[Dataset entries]
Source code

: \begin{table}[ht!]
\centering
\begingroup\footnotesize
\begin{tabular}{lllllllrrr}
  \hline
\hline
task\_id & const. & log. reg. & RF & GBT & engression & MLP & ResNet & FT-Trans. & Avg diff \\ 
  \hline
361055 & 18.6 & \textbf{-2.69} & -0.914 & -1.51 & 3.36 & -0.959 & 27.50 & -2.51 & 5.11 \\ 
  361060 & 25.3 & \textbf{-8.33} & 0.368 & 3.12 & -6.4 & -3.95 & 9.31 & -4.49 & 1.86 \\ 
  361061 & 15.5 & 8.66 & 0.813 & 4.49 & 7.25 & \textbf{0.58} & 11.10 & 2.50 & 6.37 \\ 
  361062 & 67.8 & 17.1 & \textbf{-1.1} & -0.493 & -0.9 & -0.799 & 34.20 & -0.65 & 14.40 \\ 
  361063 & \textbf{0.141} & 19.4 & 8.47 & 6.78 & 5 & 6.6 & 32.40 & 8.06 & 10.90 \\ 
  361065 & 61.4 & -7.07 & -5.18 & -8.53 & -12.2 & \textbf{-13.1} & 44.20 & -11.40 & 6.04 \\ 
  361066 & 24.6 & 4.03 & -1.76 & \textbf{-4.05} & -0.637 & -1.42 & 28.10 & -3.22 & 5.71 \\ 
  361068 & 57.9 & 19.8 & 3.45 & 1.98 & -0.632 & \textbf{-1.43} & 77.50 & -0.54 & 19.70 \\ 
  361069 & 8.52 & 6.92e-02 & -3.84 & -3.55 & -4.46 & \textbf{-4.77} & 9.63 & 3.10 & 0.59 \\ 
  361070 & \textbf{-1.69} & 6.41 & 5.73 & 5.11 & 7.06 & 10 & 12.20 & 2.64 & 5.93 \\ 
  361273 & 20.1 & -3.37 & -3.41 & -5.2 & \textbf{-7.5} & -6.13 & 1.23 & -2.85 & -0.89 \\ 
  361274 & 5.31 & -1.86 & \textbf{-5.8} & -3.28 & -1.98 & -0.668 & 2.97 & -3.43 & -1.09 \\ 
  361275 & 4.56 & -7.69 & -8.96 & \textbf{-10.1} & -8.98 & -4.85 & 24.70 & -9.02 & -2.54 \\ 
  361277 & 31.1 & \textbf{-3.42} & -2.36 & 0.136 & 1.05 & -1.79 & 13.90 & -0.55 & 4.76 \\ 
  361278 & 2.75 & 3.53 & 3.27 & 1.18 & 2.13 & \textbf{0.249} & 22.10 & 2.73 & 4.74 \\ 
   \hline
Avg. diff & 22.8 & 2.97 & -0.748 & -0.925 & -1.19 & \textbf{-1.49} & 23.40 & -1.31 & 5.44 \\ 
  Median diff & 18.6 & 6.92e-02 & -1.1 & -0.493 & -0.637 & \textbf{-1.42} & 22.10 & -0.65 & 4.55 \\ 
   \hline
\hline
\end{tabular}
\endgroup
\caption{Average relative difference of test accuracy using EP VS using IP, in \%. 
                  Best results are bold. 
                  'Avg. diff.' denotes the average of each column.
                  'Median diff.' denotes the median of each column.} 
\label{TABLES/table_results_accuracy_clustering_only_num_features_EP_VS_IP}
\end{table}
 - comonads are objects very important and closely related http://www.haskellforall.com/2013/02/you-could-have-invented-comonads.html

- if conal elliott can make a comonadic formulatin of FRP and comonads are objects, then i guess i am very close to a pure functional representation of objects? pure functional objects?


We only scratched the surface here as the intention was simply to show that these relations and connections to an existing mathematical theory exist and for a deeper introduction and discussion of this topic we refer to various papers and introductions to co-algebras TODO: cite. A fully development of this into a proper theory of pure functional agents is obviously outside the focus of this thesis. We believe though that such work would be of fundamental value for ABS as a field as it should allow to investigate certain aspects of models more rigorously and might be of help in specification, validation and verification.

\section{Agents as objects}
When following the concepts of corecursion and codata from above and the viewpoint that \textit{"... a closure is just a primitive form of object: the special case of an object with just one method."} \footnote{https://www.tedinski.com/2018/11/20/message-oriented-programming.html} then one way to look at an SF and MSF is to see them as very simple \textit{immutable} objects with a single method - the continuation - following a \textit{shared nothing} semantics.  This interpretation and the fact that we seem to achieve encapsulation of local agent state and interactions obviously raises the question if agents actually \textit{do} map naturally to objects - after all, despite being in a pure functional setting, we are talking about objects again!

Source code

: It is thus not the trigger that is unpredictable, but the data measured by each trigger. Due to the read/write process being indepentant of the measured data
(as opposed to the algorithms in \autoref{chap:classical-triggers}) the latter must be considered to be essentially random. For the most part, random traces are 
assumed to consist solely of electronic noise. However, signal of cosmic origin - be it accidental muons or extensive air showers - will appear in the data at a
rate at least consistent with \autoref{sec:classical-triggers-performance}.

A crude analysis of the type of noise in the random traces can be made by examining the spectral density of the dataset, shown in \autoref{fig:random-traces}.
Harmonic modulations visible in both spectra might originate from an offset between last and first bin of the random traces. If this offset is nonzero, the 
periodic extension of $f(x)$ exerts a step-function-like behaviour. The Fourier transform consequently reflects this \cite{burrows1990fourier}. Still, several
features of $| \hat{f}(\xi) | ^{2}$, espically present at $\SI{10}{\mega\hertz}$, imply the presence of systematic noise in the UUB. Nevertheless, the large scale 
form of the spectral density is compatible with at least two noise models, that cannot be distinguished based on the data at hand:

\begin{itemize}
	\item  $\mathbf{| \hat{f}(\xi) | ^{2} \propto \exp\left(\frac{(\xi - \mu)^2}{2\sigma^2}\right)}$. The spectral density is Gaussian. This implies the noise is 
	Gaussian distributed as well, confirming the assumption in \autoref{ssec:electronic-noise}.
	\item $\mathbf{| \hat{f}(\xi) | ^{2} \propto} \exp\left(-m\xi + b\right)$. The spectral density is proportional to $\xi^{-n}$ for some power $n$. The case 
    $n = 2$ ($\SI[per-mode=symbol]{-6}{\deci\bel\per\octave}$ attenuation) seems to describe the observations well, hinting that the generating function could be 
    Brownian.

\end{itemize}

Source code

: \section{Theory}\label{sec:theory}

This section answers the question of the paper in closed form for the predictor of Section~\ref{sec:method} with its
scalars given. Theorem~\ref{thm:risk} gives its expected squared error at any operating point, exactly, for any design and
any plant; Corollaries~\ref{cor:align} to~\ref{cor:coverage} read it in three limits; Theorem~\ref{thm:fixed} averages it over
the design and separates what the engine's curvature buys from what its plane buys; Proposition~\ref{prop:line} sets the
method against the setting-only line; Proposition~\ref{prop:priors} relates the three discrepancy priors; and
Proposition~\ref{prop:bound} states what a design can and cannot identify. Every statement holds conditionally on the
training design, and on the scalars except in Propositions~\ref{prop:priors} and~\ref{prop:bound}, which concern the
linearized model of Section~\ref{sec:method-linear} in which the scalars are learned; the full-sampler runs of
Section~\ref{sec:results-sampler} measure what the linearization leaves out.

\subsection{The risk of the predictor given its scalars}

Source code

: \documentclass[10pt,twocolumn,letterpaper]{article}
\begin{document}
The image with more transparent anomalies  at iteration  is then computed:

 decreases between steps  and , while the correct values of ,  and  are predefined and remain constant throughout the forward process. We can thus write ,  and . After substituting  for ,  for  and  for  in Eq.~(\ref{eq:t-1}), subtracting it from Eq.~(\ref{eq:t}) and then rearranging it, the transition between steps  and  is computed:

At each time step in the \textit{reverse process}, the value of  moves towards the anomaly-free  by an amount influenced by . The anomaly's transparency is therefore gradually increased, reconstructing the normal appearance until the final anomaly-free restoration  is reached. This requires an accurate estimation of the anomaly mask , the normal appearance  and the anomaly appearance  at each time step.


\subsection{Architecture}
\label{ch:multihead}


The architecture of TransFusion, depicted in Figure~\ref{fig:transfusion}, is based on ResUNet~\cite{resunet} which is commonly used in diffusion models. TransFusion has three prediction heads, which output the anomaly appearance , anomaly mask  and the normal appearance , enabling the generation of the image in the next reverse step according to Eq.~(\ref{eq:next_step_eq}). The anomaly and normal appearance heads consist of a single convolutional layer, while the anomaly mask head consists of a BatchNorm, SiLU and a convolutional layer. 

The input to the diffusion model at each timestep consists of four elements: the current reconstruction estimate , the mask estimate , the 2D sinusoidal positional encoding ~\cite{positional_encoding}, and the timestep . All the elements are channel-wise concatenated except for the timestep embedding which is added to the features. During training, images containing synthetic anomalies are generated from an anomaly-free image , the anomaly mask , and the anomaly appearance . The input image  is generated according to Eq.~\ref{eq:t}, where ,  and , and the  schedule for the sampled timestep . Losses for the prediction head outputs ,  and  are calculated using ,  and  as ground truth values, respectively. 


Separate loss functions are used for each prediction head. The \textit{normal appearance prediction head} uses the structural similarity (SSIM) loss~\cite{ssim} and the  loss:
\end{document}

§ THE PROBLEM: Set down the lines of the records exactly, from the first one through the line containing "361274 & 5.31", and add nothing else.

§ EXPECTED ANSWER:
Source code

: \begin{table}[ht!]
\centering
\begingroup\footnotesize
\begin{tabular}{lllllllrrr}
  \hline
\hline
task\_id & const. & log. reg. & RF & GBT & engression & MLP & ResNet & FT-Trans. & Avg diff \\ 
  \hline
361055 & 18.6 & \textbf{-2.69} & -0.914 & -1.51 & 3.36 & -0.959 & 27.50 & -2.51 & 5.11 \\ 
  361060 & 25.3 & \textbf{-8.33} & 0.368 & 3.12 & -6.4 & -3.95 & 9.31 & -4.49 & 1.86 \\ 
  361061 & 15.5 & 8.66 & 0.813 & 4.49 & 7.25 & \textbf{0.58} & 11.10 & 2.50 & 6.37 \\ 
  361062 & 67.8 & 17.1 & \textbf{-1.1} & -0.493 & -0.9 & -0.799 & 34.20 & -0.65 & 14.40 \\ 
  361063 & \textbf{0.141} & 19.4 & 8.47 & 6.78 & 5 & 6.6 & 32.40 & 8.06 & 10.90 \\ 
  361065 & 61.4 & -7.07 & -5.18 & -8.53 & -12.2 & \textbf{-13.1} & 44.20 & -11.40 & 6.04 \\ 
  361066 & 24.6 & 4.03 & -1.76 & \textbf{-4.05} & -0.637 & -1.42 & 28.10 & -3.22 & 5.71 \\ 
  361068 & 57.9 & 19.8 & 3.45 & 1.98 & -0.632 & \textbf{-1.43} & 77.50 & -0.54 & 19.70 \\ 
  361069 & 8.52 & 6.92e-02 & -3.84 & -3.55 & -4.46 & \textbf{-4.77} & 9.63 & 3.10 & 0.59 \\ 
  361070 & \textbf{-1.69} & 6.41 & 5.73 & 5.11 & 7.06 & 10 & 12.20 & 2.64 & 5.93 \\ 
  361273 & 20.1 & -3.37 & -3.41 & -5.2 & \textbf{-7.5} & -6.13 & 1.23 & -2.85 & -0.89 \\ 
  361274 & 5.31 & -1.86 & \textbf{-5.8} & -3.28 & -1.98 & -0.668 & 2.97 & -3.43 & -1.09 \\ 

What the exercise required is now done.